### INSTRUCTIONS FOR THE TASK:
The whole listing below needs to be duplicated exactly, pictures aside.
***
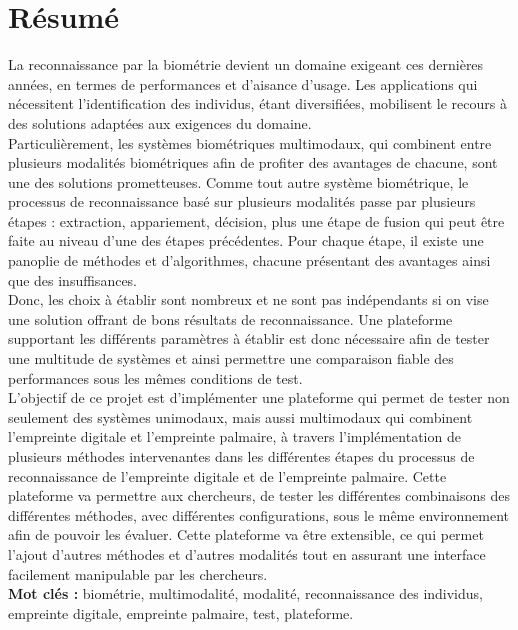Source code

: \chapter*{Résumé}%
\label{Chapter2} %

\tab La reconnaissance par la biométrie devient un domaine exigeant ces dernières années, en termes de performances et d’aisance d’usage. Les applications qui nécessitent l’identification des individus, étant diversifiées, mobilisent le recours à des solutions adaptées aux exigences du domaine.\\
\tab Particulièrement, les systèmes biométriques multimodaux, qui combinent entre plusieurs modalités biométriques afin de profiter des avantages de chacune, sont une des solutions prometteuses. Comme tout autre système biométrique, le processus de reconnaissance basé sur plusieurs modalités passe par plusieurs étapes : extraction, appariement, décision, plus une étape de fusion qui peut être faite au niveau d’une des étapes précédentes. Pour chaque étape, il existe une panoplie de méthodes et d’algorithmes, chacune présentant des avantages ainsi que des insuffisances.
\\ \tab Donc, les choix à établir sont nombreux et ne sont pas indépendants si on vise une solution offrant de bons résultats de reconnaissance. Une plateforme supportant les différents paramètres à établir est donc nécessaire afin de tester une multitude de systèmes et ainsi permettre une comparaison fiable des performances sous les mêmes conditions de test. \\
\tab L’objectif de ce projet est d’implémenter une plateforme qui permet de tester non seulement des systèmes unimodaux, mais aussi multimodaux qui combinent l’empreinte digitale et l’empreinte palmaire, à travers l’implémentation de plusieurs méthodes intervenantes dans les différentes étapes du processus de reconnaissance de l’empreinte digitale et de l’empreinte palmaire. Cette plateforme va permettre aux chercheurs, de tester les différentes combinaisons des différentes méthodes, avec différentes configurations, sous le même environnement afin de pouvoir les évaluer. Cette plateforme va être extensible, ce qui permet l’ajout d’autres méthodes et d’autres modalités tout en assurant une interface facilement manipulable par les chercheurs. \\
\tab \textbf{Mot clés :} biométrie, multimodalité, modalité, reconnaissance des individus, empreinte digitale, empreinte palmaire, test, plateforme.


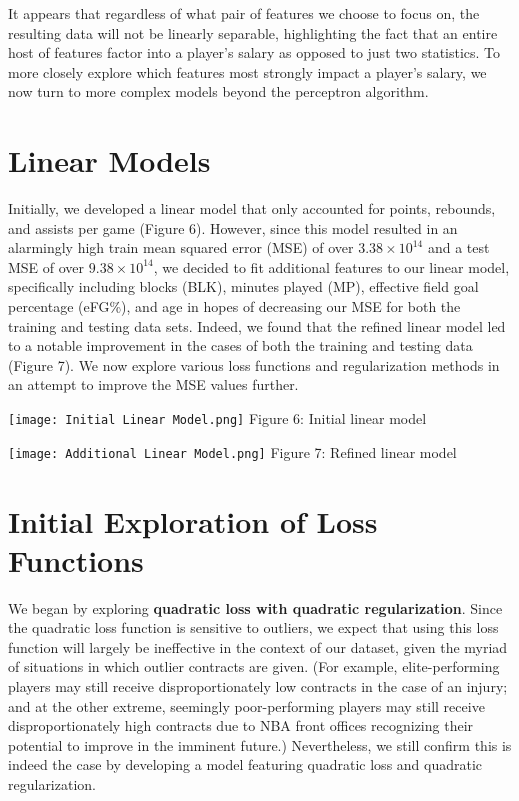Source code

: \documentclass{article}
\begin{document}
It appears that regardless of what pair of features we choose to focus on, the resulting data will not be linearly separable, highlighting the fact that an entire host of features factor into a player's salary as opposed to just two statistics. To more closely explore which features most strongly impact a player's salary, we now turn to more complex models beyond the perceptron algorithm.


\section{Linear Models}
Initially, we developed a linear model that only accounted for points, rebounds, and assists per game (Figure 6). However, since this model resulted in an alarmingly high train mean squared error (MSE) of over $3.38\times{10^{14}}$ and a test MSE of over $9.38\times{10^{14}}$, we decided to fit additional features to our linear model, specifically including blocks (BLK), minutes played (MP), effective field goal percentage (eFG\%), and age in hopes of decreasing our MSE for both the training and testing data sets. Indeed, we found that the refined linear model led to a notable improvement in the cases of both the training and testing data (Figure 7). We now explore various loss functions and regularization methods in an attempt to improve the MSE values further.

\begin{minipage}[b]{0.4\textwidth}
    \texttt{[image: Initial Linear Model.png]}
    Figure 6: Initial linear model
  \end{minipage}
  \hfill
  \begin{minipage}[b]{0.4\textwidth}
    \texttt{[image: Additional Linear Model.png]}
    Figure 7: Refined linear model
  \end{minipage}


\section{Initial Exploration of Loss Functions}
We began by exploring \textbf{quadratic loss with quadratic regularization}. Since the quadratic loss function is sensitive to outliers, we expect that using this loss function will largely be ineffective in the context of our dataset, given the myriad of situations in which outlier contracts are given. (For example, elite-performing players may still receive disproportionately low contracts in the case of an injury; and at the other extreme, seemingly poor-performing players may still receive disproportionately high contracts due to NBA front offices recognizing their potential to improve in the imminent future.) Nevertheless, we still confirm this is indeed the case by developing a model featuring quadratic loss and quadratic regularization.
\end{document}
***
### RESULT BELOW:
Source code

: \chapter*{Résumé}%
\label{Chapter2} %

\tab La reconnaissance par la biométrie devient un domaine exigeant ces dernières années, en termes de performances et d’aisance d’usage. Les applications qui nécessitent l’identification des individus, étant diversifiées, mobilisent le recours à des solutions adaptées aux exigences du domaine.\\
\tab Particulièrement, les systèmes biométriques multimodaux, qui combinent entre plusieurs modalités biométriques afin de profiter des avantages de chacune, sont une des solutions prometteuses. Comme tout autre système biométrique, le processus de reconnaissance basé sur plusieurs modalités passe par plusieurs étapes : extraction, appariement, décision, plus une étape de fusion qui peut être faite au niveau d’une des étapes précédentes. Pour chaque étape, il existe une panoplie de méthodes et d’algorithmes, chacune présentant des avantages ainsi que des insuffisances.
\\ \tab Donc, les choix à établir sont nombreux et ne sont pas indépendants si on vise une solution offrant de bons résultats de reconnaissance. Une plateforme supportant les différents paramètres à établir est donc nécessaire afin de tester une multitude de systèmes et ainsi permettre une comparaison fiable des performances sous les mêmes conditions de test. \\
\tab L’objectif de ce projet est d’implémenter une plateforme qui permet de tester non seulement des systèmes unimodaux, mais aussi multimodaux qui combinent l’empreinte digitale et l’empreinte palmaire, à travers l’implémentation de plusieurs méthodes intervenantes dans les différentes étapes du processus de reconnaissance de l’empreinte digitale et de l’empreinte palmaire. Cette plateforme va permettre aux chercheurs, de tester les différentes combinaisons des différentes méthodes, avec différentes configurations, sous le même environnement afin de pouvoir les évaluer. Cette plateforme va être extensible, ce qui permet l’ajout d’autres méthodes et d’autres modalités tout en assurant une interface facilement manipulable par les chercheurs. \\
\tab \textbf{Mot clés :} biométrie, multimodalité, modalité, reconnaissance des individus, empreinte digitale, empreinte palmaire, test, plateforme.


Source code

: \documentclass{article}
\begin{document}
It appears that regardless of what pair of features we choose to focus on, the resulting data will not be linearly separable, highlighting the fact that an entire host of features factor into a player's salary as opposed to just two statistics. To more closely explore which features most strongly impact a player's salary, we now turn to more complex models beyond the perceptron algorithm.


\section{Linear Models}
Initially, we developed a linear model that only accounted for points, rebounds, and assists per game (Figure 6). However, since this model resulted in an alarmingly high train mean squared error (MSE) of over $3.38\times{10^{14}}$ and a test MSE of over $9.38\times{10^{14}}$, we decided to fit additional features to our linear model, specifically including blocks (BLK), minutes played (MP), effective field goal percentage (eFG\%), and age in hopes of decreasing our MSE for both the training and testing data sets. Indeed, we found that the refined linear model led to a notable improvement in the cases of both the training and testing data (Figure 7). We now explore various loss functions and regularization methods in an attempt to improve the MSE values further.

\begin{minipage}[b]{0.4\textwidth}
    \texttt{[image: Initial Linear Model.png]}
    Figure 6: Initial linear model
  \end{minipage}
  \hfill
  \begin{minipage}[b]{0.4\textwidth}
    \texttt{[image: Additional Linear Model.png]}
    Figure 7: Refined linear model
  \end{minipage}


\section{Initial Exploration of Loss Functions}
We began by exploring \textbf{quadratic loss with quadratic regularization}. Since the quadratic loss function is sensitive to outliers, we expect that using this loss function will largely be ineffective in the context of our dataset, given the myriad of situations in which outlier contracts are given. (For example, elite-performing players may still receive disproportionately low contracts in the case of an injury; and at the other extreme, seemingly poor-performing players may still receive disproportionately high contracts due to NBA front offices recognizing their potential to improve in the imminent future.) Nevertheless, we still confirm this is indeed the case by developing a model featuring quadratic loss and quadratic regularization.
\end{document}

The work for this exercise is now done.